■ WHAT YOU SHOULD DO:
Output the complete listing. Match it exactly.

• • • • • • •

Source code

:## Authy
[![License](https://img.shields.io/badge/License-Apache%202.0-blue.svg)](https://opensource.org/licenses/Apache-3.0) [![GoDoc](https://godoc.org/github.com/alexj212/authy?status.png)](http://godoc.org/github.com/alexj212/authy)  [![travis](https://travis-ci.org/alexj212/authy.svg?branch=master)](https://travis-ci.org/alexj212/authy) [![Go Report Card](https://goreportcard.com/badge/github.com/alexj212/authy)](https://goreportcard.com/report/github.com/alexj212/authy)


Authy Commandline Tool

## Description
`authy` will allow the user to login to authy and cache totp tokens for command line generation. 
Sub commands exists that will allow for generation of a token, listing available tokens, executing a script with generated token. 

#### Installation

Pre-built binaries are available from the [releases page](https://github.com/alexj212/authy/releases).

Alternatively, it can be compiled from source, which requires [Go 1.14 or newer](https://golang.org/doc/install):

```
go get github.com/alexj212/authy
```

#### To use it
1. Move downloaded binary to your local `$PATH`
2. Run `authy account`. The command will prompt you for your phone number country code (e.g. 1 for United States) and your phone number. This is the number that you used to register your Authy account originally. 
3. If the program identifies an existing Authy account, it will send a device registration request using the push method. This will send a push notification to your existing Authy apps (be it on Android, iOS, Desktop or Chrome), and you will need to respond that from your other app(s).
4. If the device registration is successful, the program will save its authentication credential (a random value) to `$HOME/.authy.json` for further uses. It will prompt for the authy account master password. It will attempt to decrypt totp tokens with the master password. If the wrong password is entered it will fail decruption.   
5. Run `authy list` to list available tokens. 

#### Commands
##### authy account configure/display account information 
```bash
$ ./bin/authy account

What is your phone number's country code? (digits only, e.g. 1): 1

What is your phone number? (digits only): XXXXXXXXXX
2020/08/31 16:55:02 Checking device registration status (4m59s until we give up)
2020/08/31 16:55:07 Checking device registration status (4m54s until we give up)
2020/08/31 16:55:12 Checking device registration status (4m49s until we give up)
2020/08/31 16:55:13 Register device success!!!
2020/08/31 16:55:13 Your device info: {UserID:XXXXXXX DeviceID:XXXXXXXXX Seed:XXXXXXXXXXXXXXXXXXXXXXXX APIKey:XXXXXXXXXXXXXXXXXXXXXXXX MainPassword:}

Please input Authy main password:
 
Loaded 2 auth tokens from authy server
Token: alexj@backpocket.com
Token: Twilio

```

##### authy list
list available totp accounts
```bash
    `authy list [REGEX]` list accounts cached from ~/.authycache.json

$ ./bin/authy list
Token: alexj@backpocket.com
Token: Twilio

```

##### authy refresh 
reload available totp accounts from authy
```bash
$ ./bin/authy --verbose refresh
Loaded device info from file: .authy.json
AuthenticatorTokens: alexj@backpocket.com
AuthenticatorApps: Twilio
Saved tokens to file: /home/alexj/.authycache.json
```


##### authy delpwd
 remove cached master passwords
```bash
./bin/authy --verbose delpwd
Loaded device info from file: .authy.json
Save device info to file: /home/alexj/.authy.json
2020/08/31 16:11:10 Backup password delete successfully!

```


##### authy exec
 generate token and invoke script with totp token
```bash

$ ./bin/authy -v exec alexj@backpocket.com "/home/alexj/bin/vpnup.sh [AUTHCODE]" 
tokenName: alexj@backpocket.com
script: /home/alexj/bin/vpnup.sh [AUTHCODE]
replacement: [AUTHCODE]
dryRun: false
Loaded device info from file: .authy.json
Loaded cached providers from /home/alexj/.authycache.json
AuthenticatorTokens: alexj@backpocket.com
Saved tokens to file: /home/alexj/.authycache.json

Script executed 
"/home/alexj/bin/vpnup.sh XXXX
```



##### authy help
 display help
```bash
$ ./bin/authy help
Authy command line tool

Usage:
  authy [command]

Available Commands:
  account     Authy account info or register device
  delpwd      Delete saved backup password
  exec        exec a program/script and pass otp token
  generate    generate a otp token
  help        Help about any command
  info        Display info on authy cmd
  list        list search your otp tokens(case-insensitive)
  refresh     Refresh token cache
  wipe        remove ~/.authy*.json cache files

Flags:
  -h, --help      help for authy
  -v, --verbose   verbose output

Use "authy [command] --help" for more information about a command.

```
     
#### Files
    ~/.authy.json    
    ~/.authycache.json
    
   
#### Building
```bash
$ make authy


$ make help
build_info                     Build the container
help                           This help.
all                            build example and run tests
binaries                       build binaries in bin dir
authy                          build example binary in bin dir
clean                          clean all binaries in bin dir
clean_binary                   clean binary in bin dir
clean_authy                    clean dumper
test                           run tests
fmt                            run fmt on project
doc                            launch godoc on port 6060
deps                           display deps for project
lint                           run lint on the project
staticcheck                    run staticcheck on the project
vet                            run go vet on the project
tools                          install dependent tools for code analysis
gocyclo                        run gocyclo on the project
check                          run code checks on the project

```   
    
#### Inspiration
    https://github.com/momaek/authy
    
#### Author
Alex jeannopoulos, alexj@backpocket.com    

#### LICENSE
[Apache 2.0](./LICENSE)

• • • • • • •

■ EXPECTED ANSWER:
Source code

:## Authy
[![License](https://img.shields.io/badge/License-Apache%202.0-blue.svg)](https://opensource.org/licenses/Apache-3.0) [![GoDoc](https://godoc.org/github.com/alexj212/authy?status.png)](http://godoc.org/github.com/alexj212/authy)  [![travis](https://travis-ci.org/alexj212/authy.svg?branch=master)](https://travis-ci.org/alexj212/authy) [![Go Report Card](https://goreportcard.com/badge/github.com/alexj212/authy)](https://goreportcard.com/report/github.com/alexj212/authy)


Authy Commandline Tool

## Description
`authy` will allow the user to login to authy and cache totp tokens for command line generation. 
Sub commands exists that will allow for generation of a token, listing available tokens, executing a script with generated token. 

#### Installation

Pre-built binaries are available from the [releases page](https://github.com/alexj212/authy/releases).

Alternatively, it can be compiled from source, which requires [Go 1.14 or newer](https://golang.org/doc/install):

```
go get github.com/alexj212/authy
```

#### To use it
1. Move downloaded binary to your local `$PATH`
2. Run `authy account`. The command will prompt you for your phone number country code (e.g. 1 for United States) and your phone number. This is the number that you used to register your Authy account originally. 
3. If the program identifies an existing Authy account, it will send a device registration request using the push method. This will send a push notification to your existing Authy apps (be it on Android, iOS, Desktop or Chrome), and you will need to respond that from your other app(s).
4. If the device registration is successful, the program will save its authentication credential (a random value) to `$HOME/.authy.json` for further uses. It will prompt for the authy account master password. It will attempt to decrypt totp tokens with the master password. If the wrong password is entered it will fail decruption.   
5. Run `authy list` to list available tokens. 

#### Commands
##### authy account configure/display account information 
```bash
$ ./bin/authy account

What is your phone number's country code? (digits only, e.g. 1): 1

What is your phone number? (digits only): XXXXXXXXXX
2020/08/31 16:55:02 Checking device registration status (4m59s until we give up)
2020/08/31 16:55:07 Checking device registration status (4m54s until we give up)
2020/08/31 16:55:12 Checking device registration status (4m49s until we give up)
2020/08/31 16:55:13 Register device success!!!
2020/08/31 16:55:13 Your device info: {UserID:XXXXXXX DeviceID:XXXXXXXXX Seed:XXXXXXXXXXXXXXXXXXXXXXXX APIKey:XXXXXXXXXXXXXXXXXXXXXXXX MainPassword:}

Please input Authy main password:
 
Loaded 2 auth tokens from authy server
Token: alexj@backpocket.com
Token: Twilio

```

##### authy list
list available totp accounts
```bash
    `authy list [REGEX]` list accounts cached from ~/.authycache.json

$ ./bin/authy list
Token: alexj@backpocket.com
Token: Twilio

```

##### authy refresh 
reload available totp accounts from authy
```bash
$ ./bin/authy --verbose refresh
Loaded device info from file: .authy.json
AuthenticatorTokens: alexj@backpocket.com
AuthenticatorApps: Twilio
Saved tokens to file: /home/alexj/.authycache.json
```


##### authy delpwd
 remove cached master passwords
```bash
./bin/authy --verbose delpwd
Loaded device info from file: .authy.json
Save device info to file: /home/alexj/.authy.json
2020/08/31 16:11:10 Backup password delete successfully!

```


##### authy exec
 generate token and invoke script with totp token
```bash

$ ./bin/authy -v exec alexj@backpocket.com "/home/alexj/bin/vpnup.sh [AUTHCODE]" 
tokenName: alexj@backpocket.com
script: /home/alexj/bin/vpnup.sh [AUTHCODE]
replacement: [AUTHCODE]
dryRun: false
Loaded device info from file: .authy.json
Loaded cached providers from /home/alexj/.authycache.json
AuthenticatorTokens: alexj@backpocket.com
Saved tokens to file: /home/alexj/.authycache.json

Script executed 
"/home/alexj/bin/vpnup.sh XXXX
```



##### authy help
 display help
```bash
$ ./bin/authy help
Authy command line tool

Usage:
  authy [command]

Available Commands:
  account     Authy account info or register device
  delpwd      Delete saved backup password
  exec        exec a program/script and pass otp token
  generate    generate a otp token
  help        Help about any command
  info        Display info on authy cmd
  list        list search your otp tokens(case-insensitive)
  refresh     Refresh token cache
  wipe        remove ~/.authy*.json cache files

Flags:
  -h, --help      help for authy
  -v, --verbose   verbose output

Use "authy [command] --help" for more information about a command.

```
     
#### Files
    ~/.authy.json    
    ~/.authycache.json
    
   
#### Building
```bash
$ make authy


$ make help
build_info                     Build the container
help                           This help.
all                            build example and run tests
binaries                       build binaries in bin dir
authy                          build example binary in bin dir
clean                          clean all binaries in bin dir
clean_binary                   clean binary in bin dir
clean_authy                    clean dumper
test                           run tests
fmt                            run fmt on project
doc                            launch godoc on port 6060
deps                           display deps for project
lint                           run lint on the project
staticcheck                    run staticcheck on the project
vet                            run go vet on the project
tools                          install dependent tools for code analysis
gocyclo                        run gocyclo on the project
check                          run code checks on the project

```   
    
#### Inspiration
    https://github.com/momaek/authy
    
#### Author
Alex jeannopoulos, alexj@backpocket.com    

#### LICENSE
[Apache 2.0](./LICENSE)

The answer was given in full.